GRAND BEACH, MANITOBA – On the last glorious Sunday in August, lifeguard Maddi Danyluck walked down the most famous beach in Manitoba as the sun set fire to a bank of clouds right where the blue lake merged with the western sky.
Danyluk had one eye on the kids still romping in the water, but the other was on the turquoise stains that streaked the golden sand.
"There's tons of it," she said, wrinkling her nose at the blue-green algae lining the beach and floating like a dense mat of grass clippings in the shallows. "It just stinks."

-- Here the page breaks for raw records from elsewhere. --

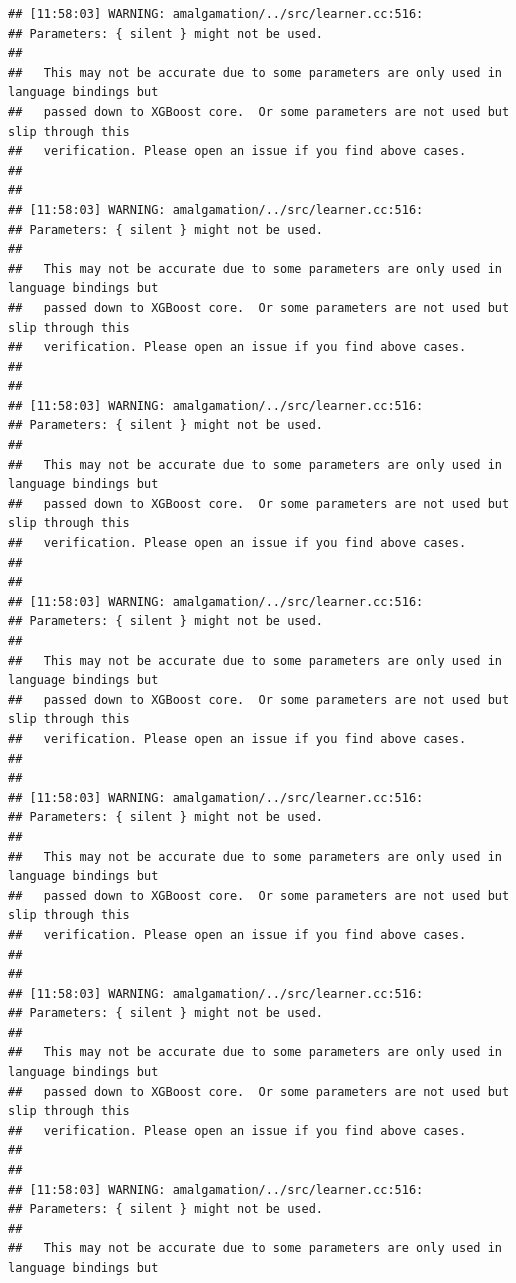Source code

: \documentclass[AMS,STIX2COL]{WileyNJD-v2}\usepackage[]{graphicx}\usepackage[]{color}
\makeatletter
\newenvironment{kframe}{%
 \def\at@end@of@kframe{}%
 \ifinner\ifhmode%
  \def\at@end@of@kframe{\end{minipage}}%
  \begin{minipage}{\columnwidth}%
 \fi\fi%
 \def\FrameCommand##1{\hskip\@totalleftmargin \hskip-\fboxsep
 \colorbox{shadecolor}{##1}\hskip-\fboxsep
     \hskip-\linewidth \hskip-\@totalleftmargin \hskip\columnwidth}%
 \MakeFramed {\advance\hsize-\width
   \@totalleftmargin\z@ \linewidth\hsize
   \@setminipage}}%
 {\par\unskip\endMakeFramed%
 \at@end@of@kframe}
\newenvironment{knitrout}{}{} %
\makeatother
\begin{document}
\begin{knitrout}
\color{fgcolor}\begin{kframe}
\begin{verbatim}
## [11:58:03] WARNING: amalgamation/../src/learner.cc:516: 
## Parameters: { silent } might not be used.
## 
##   This may not be accurate due to some parameters are only used in language bindings but
##   passed down to XGBoost core.  Or some parameters are not used but slip through this
##   verification. Please open an issue if you find above cases.
## 
## 
## [11:58:03] WARNING: amalgamation/../src/learner.cc:516: 
## Parameters: { silent } might not be used.
## 
##   This may not be accurate due to some parameters are only used in language bindings but
##   passed down to XGBoost core.  Or some parameters are not used but slip through this
##   verification. Please open an issue if you find above cases.
## 
## 
## [11:58:03] WARNING: amalgamation/../src/learner.cc:516: 
## Parameters: { silent } might not be used.
## 
##   This may not be accurate due to some parameters are only used in language bindings but
##   passed down to XGBoost core.  Or some parameters are not used but slip through this
##   verification. Please open an issue if you find above cases.
## 
## 
## [11:58:03] WARNING: amalgamation/../src/learner.cc:516: 
## Parameters: { silent } might not be used.
## 
##   This may not be accurate due to some parameters are only used in language bindings but
##   passed down to XGBoost core.  Or some parameters are not used but slip through this
##   verification. Please open an issue if you find above cases.
## 
## 
## [11:58:03] WARNING: amalgamation/../src/learner.cc:516: 
## Parameters: { silent } might not be used.
## 
##   This may not be accurate due to some parameters are only used in language bindings but
##   passed down to XGBoost core.  Or some parameters are not used but slip through this
##   verification. Please open an issue if you find above cases.
## 
## 
## [11:58:03] WARNING: amalgamation/../src/learner.cc:516: 
## Parameters: { silent } might not be used.
## 
##   This may not be accurate due to some parameters are only used in language bindings but
##   passed down to XGBoost core.  Or some parameters are not used but slip through this
##   verification. Please open an issue if you find above cases.
## 
## 
## [11:58:03] WARNING: amalgamation/../src/learner.cc:516: 
## Parameters: { silent } might not be used.
## 
##   This may not be accurate due to some parameters are only used in language bindings but

\end{verbatim}
\end{kframe}
\end{knitrout}
\end{document}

It also threatens to kill Lake Winnipeg, proudly known as the sixth Great Lake among the Canadians who flock to its famous beaches and fish its waters for walleye. In just two decades, pollution in the lake has doubled, with most of it coming from the Red River that runs north through the rich agricultural lands of Minnesota, the Dakotas and Manitoba.
The decay in Lake Winnipeg is a stark example of what Minnesota faces as its rivers are increasingly degraded by a transformation of the land around them: The price flows inevitably downstream, and it's excruciatingly difficult to fix once pollution takes its toll on a river.
Visitors to Lake Winnipeg find that their treasured short summers are marked by increasing numbers of sometimes toxic algae blooms, which chase swimmers away from the beaches and foul the nets of fishing families that have made their living here for generations. Temporary dead zones — water devoid of aquatic life — are starting to appear in the lake's vast northern basin, a sign that the lake may soon reach a tipping point.
While the Red River provides only 15 percent of the water in Lake Winnipeg, it carries almost 50 percent of the phosphorus that is creating the algae, mostly from the vast farmlands in Minnesota and North Dakota.
Now, after years of research and gentle pressure from Canadian governments, the United States and Minnesota have signed on to a simple plan called the Lake Friendly Accord: Cut phosphorus pollution from farms, cities and water treatment plants by 50 percent.